§ **MATERIAL FOR THIS EXERCISE**

******

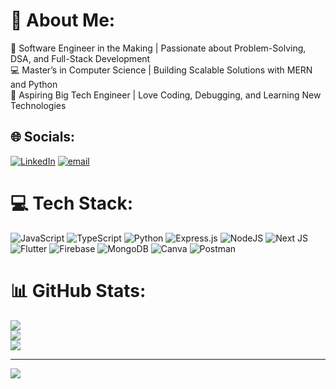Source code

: # 💫 About Me:
🚀 Software Engineer in the Making | Passionate about Problem-Solving, DSA, and Full-Stack Development<br>💻 Master’s in Computer Science | Building Scalable Solutions with MERN and Python<br>🎯 Aspiring Big Tech Engineer | Love Coding, Debugging, and Learning New Technologies


## 🌐 Socials:
[![LinkedIn](https://img.shields.io/badge/LinkedIn-%230077B5.svg?logo=linkedin&logoColor=white)](https://linkedin.com/in/https://www.linkedin.com/in/aashutoshpaneru/) [![email](https://img.shields.io/badge/Email-D14836?logo=gmail&logoColor=white)](mailto:aashutoshpaneru01@gmail.com) 

# 💻 Tech Stack:
![JavaScript](https://img.shields.io/badge/javascript-%23323330.svg?style=for-the-badge&logo=javascript&logoColor=%23F7DF1E) ![TypeScript](https://img.shields.io/badge/typescript-%23007ACC.svg?style=for-the-badge&logo=typescript&logoColor=white) ![Python](https://img.shields.io/badge/python-3670A0?style=for-the-badge&logo=python&logoColor=ffdd54) ![Express.js](https://img.shields.io/badge/express.js-%23404d59.svg?style=for-the-badge&logo=express&logoColor=%2361DAFB) ![NodeJS](https://img.shields.io/badge/node.js-6DA55F?style=for-the-badge&logo=node.js&logoColor=white) ![Next JS](https://img.shields.io/badge/Next-black?style=for-the-badge&logo=next.js&logoColor=white) ![Flutter](https://img.shields.io/badge/Flutter-%2302569B.svg?style=for-the-badge&logo=Flutter&logoColor=white) ![Firebase](https://img.shields.io/badge/firebase-a08021?style=for-the-badge&logo=firebase&logoColor=ffcd34) ![MongoDB](https://img.shields.io/badge/MongoDB-%234ea94b.svg?style=for-the-badge&logo=mongodb&logoColor=white) ![Canva](https://img.shields.io/badge/Canva-%2300C4CC.svg?style=for-the-badge&logo=Canva&logoColor=white) ![Postman](https://img.shields.io/badge/Postman-FF6C37?style=for-the-badge&logo=postman&logoColor=white)
# 📊 GitHub Stats:
![](https://github-readme-stats.vercel.app/api?username=Aashutosh17&theme=dark&hide_border=false&include_all_commits=false&count_private=false)<br/>
![](https://github-readme-streak-stats.herokuapp.com/?user=Aashutosh17&theme=dark&hide_border=false)<br/>
![](https://github-readme-stats.vercel.app/api/top-langs/?username=Aashutosh17&theme=dark&hide_border=false&include_all_commits=false&count_private=false&layout=compact)

---
[![](https://visitcount.itsvg.in/api?id=Aashutosh17&icon=0&color=0)](https://visitcount.itsvg.in)

<!-- Proudly created with GPRM ( https://gprm.itsvg.in ) -->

******

§ **ABOUT THIS EXERCISE**
When you copy the entries, keep every word exactly as it stands and drop any pictures.

§ **RESULT FOR THIS EXERCISE**
Source code

: # 💫 About Me:
🚀 Software Engineer in the Making | Passionate about Problem-Solving, DSA, and Full-Stack Development<br>💻 Master’s in Computer Science | Building Scalable Solutions with MERN and Python<br>🎯 Aspiring Big Tech Engineer | Love Coding, Debugging, and Learning New Technologies


## 🌐 Socials:
[![LinkedIn](https://img.shields.io/badge/LinkedIn-%230077B5.svg?logo=linkedin&logoColor=white)](https://linkedin.com/in/https://www.linkedin.com/in/aashutoshpaneru/) [![email](https://img.shields.io/badge/Email-D14836?logo=gmail&logoColor=white)](mailto:aashutoshpaneru01@gmail.com) 

# 💻 Tech Stack:
![JavaScript](https://img.shields.io/badge/javascript-%23323330.svg?style=for-the-badge&logo=javascript&logoColor=%23F7DF1E) ![TypeScript](https://img.shields.io/badge/typescript-%23007ACC.svg?style=for-the-badge&logo=typescript&logoColor=white) ![Python](https://img.shields.io/badge/python-3670A0?style=for-the-badge&logo=python&logoColor=ffdd54) ![Express.js](https://img.shields.io/badge/express.js-%23404d59.svg?style=for-the-badge&logo=express&logoColor=%2361DAFB) ![NodeJS](https://img.shields.io/badge/node.js-6DA55F?style=for-the-badge&logo=node.js&logoColor=white) ![Next JS](https://img.shields.io/badge/Next-black?style=for-the-badge&logo=next.js&logoColor=white) ![Flutter](https://img.shields.io/badge/Flutter-%2302569B.svg?style=for-the-badge&logo=Flutter&logoColor=white) ![Firebase](https://img.shields.io/badge/firebase-a08021?style=for-the-badge&logo=firebase&logoColor=ffcd34) ![MongoDB](https://img.shields.io/badge/MongoDB-%234ea94b.svg?style=for-the-badge&logo=mongodb&logoColor=white) ![Canva](https://img.shields.io/badge/Canva-%2300C4CC.svg?style=for-the-badge&logo=Canva&logoColor=white) ![Postman](https://img.shields.io/badge/Postman-FF6C37?style=for-the-badge&logo=postman&logoColor=white)
# 📊 GitHub Stats:
![](https://github-readme-stats.vercel.app/api?username=Aashutosh17&theme=dark&hide_border=false&include_all_commits=false&count_private=false)<br/>
![](https://github-readme-streak-stats.herokuapp.com/?user=Aashutosh17&theme=dark&hide_border=false)<br/>
![](https://github-readme-stats.vercel.app/api/top-langs/?username=Aashutosh17&theme=dark&hide_border=false&include_all_commits=false&count_private=false&layout=compact)

---
[![](https://visitcount.itsvg.in/api?id=Aashutosh17&icon=0&color=0)](https://visitcount.itsvg.in)

<!-- Proudly created with GPRM ( https://gprm.itsvg.in ) -->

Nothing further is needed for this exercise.